I can see why could it not ask for a reboot. Image yourself having a NethServer in production with a lot of users. If you update that already messes up things (just happened to me) but after it is done, everything will continue as it was. However, if you restart your server, then you might end up with a dead server. Remember, restart servers only if it is a MUST. (This is one thing I love in SUSE linux, Live patching. Hope we can soon implement the same here)
So not having a restart can come handy in terms of productivity. You can restart your server when it is the best suited for the users. I don’t want to imagine how dead I would be if I just restart it now. My users would tear down my door and hang me up with an UTP cable.
but think about a patch to glibc or openssl which closes a dangerous bug… I’d be suggested to reboot my server, shouldn’t I?
BTW, a unskilled user could update his server but keep it online with broken services and security flaws
in any case, in 15 years of centos derived distros I found myself with a broken server only 3 times, and the fault was always mine
(and I’d add that I never use the web UI to update my machines; I always use che CLI commands, 'cause I can read which packages will be updated, from which repo and so on)
I would agree it’d be helpful, especially as @Stefano_Zamboni points out with openssl, etc, ie Zentyal eventually implemented it, webmin does it, and of course Ubuntu throws a msg at login on the console… what I have not done is look to see if a msg shows in the console on our distro.
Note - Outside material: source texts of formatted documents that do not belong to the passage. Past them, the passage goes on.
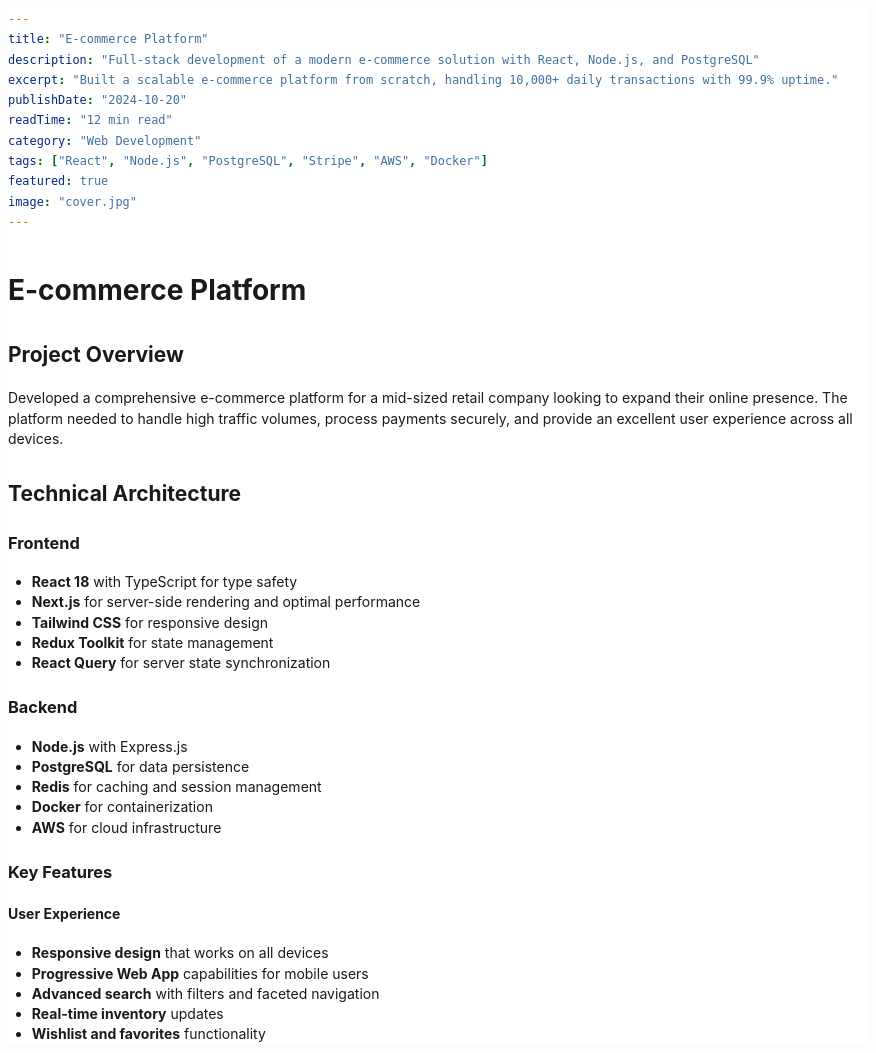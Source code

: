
 ```yaml
---
title: "E-commerce Platform"
description: "Full-stack development of a modern e-commerce solution with React, Node.js, and PostgreSQL"
excerpt: "Built a scalable e-commerce platform from scratch, handling 10,000+ daily transactions with 99.9% uptime."
publishDate: "2024-10-20"
readTime: "12 min read"
category: "Web Development"
tags: ["React", "Node.js", "PostgreSQL", "Stripe", "AWS", "Docker"]
featured: true
image: "cover.jpg"
---
```


# E-commerce Platform

## Project Overview

Developed a comprehensive e-commerce platform for a mid-sized retail company looking to expand their online presence. The platform needed to handle high traffic volumes, process payments securely, and provide an excellent user experience across all devices.

## Technical Architecture

### Frontend

- **React 18** with TypeScript for type safety
- **Next.js** for server-side rendering and optimal performance
- **Tailwind CSS** for responsive design
- **Redux Toolkit** for state management
- **React Query** for server state synchronization

### Backend

- **Node.js** with Express.js
- **PostgreSQL** for data persistence
- **Redis** for caching and session management
- **Docker** for containerization
- **AWS** for cloud infrastructure

### Key Features

#### User Experience

- **Responsive design** that works on all devices
- **Progressive Web App** capabilities for mobile users
- **Advanced search** with filters and faceted navigation
- **Real-time inventory** updates
- **Wishlist and favorites** functionality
…to restart services registered in ConfigDB we could bind an action in “runlevel-adjust” event. The restart condition would be (more or less)
lsof | grep DEL
The runlevel-adjust is always triggered after a yum transaction.
For kernel updates we already have a TODO message that checks for NDPI support. It can be a good starting point. Modifying it and comparing the output of “uname” and the latest kernel is just a few lines of code.